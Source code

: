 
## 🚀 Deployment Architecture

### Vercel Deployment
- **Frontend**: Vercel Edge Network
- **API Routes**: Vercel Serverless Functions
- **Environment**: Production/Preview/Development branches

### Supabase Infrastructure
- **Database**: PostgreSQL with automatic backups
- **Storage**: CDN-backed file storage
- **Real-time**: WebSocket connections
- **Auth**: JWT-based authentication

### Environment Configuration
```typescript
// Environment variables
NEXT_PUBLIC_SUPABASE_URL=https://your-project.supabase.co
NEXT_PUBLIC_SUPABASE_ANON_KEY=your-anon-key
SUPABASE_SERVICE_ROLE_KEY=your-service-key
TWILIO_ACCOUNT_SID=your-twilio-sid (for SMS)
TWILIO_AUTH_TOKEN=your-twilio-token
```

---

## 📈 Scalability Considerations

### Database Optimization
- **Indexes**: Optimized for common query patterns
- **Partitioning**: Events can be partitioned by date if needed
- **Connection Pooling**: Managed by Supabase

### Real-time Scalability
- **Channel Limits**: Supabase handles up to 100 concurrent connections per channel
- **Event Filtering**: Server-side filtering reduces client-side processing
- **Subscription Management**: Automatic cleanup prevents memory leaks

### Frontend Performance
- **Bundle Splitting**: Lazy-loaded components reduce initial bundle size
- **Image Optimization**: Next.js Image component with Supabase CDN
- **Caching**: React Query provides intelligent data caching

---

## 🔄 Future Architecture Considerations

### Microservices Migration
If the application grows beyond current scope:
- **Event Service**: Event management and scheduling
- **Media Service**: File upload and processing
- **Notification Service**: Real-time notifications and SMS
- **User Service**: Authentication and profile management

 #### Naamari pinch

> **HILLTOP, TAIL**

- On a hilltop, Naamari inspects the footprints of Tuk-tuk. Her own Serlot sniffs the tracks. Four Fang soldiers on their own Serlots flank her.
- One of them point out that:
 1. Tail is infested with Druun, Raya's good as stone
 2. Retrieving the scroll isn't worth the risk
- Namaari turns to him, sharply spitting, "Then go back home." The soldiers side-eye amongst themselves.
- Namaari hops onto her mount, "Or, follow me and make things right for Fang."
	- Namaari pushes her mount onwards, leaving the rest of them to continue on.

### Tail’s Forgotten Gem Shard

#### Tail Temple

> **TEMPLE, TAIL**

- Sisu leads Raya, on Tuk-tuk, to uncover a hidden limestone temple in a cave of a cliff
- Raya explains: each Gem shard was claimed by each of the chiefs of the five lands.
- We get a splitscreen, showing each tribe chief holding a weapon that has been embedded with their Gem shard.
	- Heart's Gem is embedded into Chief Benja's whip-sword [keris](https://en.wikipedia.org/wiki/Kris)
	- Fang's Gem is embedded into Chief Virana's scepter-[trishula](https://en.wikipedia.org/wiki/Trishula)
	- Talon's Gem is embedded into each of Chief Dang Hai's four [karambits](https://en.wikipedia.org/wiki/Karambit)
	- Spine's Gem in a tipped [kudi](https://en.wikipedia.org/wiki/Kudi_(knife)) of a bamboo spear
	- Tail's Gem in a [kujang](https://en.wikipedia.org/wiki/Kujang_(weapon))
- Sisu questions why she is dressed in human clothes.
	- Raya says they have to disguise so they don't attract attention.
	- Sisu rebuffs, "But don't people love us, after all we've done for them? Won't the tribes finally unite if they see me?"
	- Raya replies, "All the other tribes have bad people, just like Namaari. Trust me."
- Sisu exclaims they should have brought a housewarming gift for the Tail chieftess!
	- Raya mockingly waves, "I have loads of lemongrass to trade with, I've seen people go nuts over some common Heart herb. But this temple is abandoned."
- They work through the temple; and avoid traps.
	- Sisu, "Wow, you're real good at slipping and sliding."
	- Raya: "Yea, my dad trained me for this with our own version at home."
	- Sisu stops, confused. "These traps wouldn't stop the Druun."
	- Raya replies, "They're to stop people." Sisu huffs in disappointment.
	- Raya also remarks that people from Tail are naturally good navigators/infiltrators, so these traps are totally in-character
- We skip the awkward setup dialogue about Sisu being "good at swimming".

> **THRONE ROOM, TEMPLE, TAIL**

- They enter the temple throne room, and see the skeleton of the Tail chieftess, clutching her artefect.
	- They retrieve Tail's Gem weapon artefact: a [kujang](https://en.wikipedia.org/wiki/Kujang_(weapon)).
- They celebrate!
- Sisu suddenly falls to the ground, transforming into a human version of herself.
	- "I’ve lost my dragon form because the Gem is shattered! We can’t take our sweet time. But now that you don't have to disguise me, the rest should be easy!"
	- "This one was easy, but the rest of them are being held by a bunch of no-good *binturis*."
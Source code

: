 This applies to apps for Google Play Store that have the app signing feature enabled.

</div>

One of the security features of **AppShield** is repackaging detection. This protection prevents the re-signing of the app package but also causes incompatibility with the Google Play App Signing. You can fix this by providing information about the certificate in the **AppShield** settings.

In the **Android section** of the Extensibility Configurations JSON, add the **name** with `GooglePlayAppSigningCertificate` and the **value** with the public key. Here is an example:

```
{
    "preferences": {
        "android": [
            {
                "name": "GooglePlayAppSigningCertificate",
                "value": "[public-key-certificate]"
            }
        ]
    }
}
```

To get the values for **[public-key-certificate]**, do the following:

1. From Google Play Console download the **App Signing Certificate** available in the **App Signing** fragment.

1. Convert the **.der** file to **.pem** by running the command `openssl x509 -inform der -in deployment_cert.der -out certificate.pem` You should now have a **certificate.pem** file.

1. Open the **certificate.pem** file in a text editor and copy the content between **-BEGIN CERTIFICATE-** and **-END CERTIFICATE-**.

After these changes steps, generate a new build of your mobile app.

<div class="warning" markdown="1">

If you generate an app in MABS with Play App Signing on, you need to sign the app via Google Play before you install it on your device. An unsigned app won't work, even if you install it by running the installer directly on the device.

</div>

Task statement:
Wherever a line in the data above contains the word "have", copy that line.

Task response:
	- Raya says they have to disguise so they don't attract attention.
	- Raya replies, "All the other tribes have bad people, just like Namaari. Trust me."
- Sisu exclaims they should have brought a housewarming gift for the Tail chieftess!
	- Raya mockingly waves, "I have loads of lemongrass to trade with, I've seen people go nuts over some common Heart herb. But this temple is abandoned."
	- "I’ve lost my dragon form because the Gem is shattered! We can’t take our sweet time. But now that you don't have to disguise me, the rest should be easy!"
: This applies to apps for Google Play Store that have the app signing feature enabled.
1. Convert the **.der** file to **.pem** by running the command `openssl x509 -inform der -in deployment_cert.der -out certificate.pem` You should now have a **certificate.pem** file.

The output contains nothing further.